Chief Medical Officer, ASC Therapeutics
Over the next five to 10 years, the management and treatment of hemophilia and other inherited blood disorders will experience a revolution. After decades of setbacks, gene therapy will become the treatment of choice for many patients. The replacement of defective genes will be achieved with a single intervention. In other words, these patients can be cured for life.
Gene therapy
ASC Therapeutics is a fast-growing biotechnology company focused on developing curative gene-based therapies for inherited blood disorders, initially focusing on hemophilia A and B and bet thalassemia. As a leading biopharma discovery company with over 11 years of experience in gene editing and stem cell technologies, we have created an end-to-end platform for gene therapy and gene editing. Our research and development efforts are focused on impacting patients’ lives with safe, life-changing, and affordable therapies.
Treatment for hemophilia A
Hemophilia A, also called factor VIII deficiency or classic hemophilia, is a genetic disorder caused by missing or defective factor VIII, a clotting protein. Patients are at risk for painful and/or potentially life-threatening bleeds from even modest injuries, and patients with the most severe form of the disease often experience painful, spontaneous bleeds into their muscles or joints.
Clinical studies have shown that gene therapy can achieve a permanent and successful amelioration of the bleeding episodes in adults with hemophilia, eliminating the need for prophylactic replacement therapy.
Solutions for children
However, these long-lasting therapeutic effects may not be reproducible in pediatric patients, those with the most to gain from effective bleed control, because of high turnover of the liver cells and loss of cells producing the missing coagulation factor. Our hemophilia A gene therapy will soon enter clinical trials after the company has offered best-in-class safety, low doses, fewer steroids, and sustained levels of clotting factor VIII in pre-clinical studies.

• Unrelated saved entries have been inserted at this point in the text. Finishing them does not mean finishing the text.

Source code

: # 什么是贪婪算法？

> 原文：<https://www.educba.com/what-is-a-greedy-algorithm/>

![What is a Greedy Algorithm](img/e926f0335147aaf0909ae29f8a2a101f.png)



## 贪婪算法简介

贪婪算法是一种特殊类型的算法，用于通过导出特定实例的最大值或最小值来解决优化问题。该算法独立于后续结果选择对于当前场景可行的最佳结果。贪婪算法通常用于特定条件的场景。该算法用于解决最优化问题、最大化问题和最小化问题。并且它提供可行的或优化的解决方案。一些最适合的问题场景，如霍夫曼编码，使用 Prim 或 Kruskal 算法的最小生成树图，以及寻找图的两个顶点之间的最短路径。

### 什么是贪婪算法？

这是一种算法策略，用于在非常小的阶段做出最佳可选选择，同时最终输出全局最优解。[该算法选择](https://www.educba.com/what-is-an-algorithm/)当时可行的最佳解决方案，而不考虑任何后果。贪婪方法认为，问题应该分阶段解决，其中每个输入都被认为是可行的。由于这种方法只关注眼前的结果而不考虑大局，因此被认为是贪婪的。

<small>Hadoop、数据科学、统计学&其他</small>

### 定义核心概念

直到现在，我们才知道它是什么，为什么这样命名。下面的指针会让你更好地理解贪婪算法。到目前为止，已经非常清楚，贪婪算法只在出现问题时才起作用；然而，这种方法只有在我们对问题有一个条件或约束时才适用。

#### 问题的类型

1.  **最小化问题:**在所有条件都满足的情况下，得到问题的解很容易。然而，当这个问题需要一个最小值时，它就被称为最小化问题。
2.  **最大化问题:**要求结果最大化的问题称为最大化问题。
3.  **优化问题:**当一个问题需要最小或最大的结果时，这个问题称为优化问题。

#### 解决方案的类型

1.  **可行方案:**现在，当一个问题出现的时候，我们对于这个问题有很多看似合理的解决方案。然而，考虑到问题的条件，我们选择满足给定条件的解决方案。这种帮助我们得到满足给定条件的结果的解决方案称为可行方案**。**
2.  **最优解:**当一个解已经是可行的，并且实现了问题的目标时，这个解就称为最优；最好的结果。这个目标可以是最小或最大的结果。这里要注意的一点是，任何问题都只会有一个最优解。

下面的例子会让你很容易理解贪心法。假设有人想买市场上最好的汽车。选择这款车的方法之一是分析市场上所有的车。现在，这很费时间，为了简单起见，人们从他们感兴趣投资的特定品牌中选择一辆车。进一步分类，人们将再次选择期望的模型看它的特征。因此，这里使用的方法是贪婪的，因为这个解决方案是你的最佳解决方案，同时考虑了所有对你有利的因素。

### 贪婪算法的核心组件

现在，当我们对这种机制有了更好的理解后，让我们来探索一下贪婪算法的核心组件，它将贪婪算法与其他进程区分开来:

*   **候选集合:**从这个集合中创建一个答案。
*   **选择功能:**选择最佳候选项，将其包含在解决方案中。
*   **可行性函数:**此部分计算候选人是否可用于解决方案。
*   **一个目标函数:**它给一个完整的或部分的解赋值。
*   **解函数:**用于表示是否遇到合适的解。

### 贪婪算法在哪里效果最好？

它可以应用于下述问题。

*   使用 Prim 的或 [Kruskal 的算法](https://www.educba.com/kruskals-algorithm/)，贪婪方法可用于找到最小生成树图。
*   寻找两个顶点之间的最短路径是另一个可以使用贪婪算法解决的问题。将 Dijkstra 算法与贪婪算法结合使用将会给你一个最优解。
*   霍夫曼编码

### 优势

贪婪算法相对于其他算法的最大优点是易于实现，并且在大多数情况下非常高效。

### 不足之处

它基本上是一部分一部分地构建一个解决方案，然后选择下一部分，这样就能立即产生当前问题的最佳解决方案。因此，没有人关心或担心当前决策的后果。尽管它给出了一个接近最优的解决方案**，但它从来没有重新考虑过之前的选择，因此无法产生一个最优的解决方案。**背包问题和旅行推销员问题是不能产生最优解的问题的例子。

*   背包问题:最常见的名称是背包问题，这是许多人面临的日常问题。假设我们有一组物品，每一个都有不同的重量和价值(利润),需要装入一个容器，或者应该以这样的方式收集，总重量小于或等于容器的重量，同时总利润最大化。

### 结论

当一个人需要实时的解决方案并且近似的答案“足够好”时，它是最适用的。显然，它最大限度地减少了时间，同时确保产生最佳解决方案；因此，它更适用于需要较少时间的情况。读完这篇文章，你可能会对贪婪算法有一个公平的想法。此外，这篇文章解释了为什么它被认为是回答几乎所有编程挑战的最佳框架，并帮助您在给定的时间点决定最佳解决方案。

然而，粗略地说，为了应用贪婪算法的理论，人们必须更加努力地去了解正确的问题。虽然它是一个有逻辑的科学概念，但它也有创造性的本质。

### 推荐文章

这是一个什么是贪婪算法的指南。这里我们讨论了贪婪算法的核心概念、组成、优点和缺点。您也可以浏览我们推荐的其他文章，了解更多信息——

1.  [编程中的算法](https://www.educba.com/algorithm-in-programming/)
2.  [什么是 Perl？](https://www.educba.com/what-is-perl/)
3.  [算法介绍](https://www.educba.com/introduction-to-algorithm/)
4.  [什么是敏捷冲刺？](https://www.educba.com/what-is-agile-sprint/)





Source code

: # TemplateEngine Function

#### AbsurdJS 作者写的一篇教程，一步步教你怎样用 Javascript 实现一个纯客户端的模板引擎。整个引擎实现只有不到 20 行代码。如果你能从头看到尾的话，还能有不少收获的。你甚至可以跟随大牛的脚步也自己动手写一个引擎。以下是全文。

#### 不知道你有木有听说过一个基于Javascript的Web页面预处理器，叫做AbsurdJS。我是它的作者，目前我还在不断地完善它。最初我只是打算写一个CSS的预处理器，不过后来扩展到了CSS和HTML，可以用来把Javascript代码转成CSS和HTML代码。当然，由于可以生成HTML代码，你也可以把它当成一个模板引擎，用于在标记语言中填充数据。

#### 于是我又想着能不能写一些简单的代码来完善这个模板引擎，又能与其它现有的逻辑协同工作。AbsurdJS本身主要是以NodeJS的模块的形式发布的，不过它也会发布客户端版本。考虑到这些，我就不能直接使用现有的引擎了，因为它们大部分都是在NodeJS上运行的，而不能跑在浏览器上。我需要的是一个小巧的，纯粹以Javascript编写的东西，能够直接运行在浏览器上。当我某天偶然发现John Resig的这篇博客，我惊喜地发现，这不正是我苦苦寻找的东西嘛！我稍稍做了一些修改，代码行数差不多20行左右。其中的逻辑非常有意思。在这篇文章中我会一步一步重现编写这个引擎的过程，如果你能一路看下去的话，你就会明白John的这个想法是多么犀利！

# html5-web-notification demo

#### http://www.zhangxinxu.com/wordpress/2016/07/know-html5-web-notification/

For the pediatric population, ASC Therapeutics is using a genome editing approach, a mechanism to rewrite the gene sequences. Gene editing has the potential to insert into a targeted position of the liver cell a gene that will produce the missing coagulation factor. Since this gene is fully integrated into the nucleus of the liver cell, even a rapid turnover of this cell will maintain the production of the missing factor after cell division.
Gene therapies are the most complex therapies ever developed, but will provide the most impressive outcomes ever imagined, a definitive cure for severe inherited diseases like hemophilia.